ACTION ITEM
Your answer should hold each line of the material that contains the word "return".

DATA IN THIS EXERCISE

================

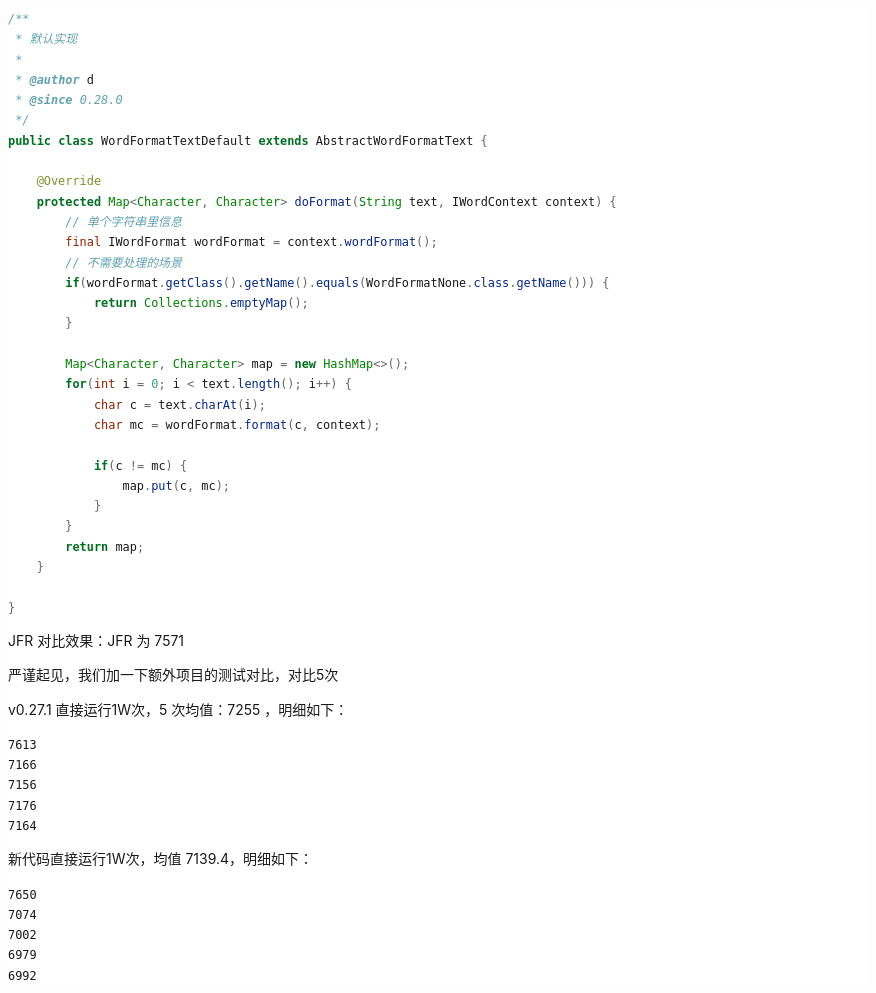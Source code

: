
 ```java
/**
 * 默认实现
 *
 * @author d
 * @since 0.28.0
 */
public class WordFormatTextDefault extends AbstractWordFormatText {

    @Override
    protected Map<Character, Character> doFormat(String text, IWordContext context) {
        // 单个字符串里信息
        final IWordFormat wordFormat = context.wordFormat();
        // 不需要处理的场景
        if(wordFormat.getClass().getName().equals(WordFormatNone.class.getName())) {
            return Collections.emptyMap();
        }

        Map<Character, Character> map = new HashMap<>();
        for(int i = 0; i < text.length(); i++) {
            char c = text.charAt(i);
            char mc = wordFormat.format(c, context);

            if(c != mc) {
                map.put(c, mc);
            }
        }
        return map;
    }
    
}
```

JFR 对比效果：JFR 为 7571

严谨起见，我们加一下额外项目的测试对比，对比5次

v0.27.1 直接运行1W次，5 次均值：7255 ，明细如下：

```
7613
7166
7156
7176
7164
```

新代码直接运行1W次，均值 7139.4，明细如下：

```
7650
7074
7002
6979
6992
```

================

SOLUTION TO THIS EXERCISE
            return Collections.emptyMap();
        return map;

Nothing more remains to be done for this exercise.